> Work order:
Locate every line in the records below that holds the word "option" and return each one.

[Stored data Boundary: Start]

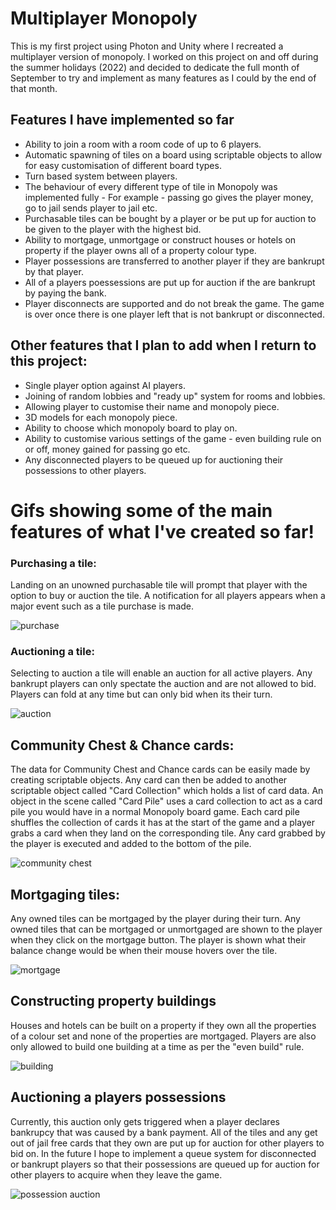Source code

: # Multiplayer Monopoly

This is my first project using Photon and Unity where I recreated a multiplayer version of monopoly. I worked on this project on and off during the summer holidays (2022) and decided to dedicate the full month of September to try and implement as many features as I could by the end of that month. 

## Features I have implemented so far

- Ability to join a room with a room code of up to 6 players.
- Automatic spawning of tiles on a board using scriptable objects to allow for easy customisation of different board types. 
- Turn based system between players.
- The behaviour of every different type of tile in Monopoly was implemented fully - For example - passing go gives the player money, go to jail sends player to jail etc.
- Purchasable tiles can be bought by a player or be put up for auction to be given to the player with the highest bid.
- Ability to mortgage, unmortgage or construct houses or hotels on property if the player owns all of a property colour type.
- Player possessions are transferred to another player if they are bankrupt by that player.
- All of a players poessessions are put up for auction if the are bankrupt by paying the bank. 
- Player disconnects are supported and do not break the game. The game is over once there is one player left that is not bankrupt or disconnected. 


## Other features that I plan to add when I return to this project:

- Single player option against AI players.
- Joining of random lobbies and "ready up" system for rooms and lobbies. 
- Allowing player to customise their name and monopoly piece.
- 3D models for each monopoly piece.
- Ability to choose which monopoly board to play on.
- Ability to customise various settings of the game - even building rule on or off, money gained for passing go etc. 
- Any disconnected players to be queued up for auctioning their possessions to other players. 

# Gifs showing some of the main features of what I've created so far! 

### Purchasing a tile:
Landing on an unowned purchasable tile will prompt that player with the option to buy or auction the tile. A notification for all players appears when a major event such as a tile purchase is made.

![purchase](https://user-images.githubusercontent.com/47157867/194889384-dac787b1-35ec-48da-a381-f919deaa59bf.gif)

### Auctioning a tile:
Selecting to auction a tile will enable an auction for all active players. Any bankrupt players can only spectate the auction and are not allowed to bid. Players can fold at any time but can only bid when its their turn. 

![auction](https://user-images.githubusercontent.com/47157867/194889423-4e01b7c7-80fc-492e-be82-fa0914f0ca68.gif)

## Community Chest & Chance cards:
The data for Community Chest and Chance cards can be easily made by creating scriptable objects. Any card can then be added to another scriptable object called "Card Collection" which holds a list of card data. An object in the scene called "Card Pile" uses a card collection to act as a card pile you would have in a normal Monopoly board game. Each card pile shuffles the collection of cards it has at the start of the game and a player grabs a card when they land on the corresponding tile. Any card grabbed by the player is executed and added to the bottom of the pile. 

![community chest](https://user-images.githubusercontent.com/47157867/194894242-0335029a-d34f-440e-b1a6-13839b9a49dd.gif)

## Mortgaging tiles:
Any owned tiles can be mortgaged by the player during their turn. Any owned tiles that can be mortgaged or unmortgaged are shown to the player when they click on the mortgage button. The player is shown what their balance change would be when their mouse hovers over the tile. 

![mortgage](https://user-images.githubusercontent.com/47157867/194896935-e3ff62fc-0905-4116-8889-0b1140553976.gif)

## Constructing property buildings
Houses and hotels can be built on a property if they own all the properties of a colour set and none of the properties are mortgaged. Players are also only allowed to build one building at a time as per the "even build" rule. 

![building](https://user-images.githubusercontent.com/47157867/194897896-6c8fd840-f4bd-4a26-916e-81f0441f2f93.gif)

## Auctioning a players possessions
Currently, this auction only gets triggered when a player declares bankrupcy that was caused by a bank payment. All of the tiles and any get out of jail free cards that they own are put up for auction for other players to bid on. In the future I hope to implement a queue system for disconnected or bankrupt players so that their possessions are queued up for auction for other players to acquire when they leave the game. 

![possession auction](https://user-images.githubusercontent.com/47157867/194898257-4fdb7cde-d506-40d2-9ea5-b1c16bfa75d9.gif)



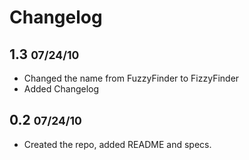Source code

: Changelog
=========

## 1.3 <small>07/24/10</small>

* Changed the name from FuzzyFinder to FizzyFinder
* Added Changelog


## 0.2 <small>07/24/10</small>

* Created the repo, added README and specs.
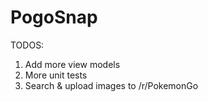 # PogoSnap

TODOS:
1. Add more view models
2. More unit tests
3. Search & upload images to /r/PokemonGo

[Stored data Boundary: End]

> Written solution:
- Single player option against AI players.
Landing on an unowned purchasable tile will prompt that player with the option to buy or auction the tile. A notification for all players appears when a major event such as a tile purchase is made.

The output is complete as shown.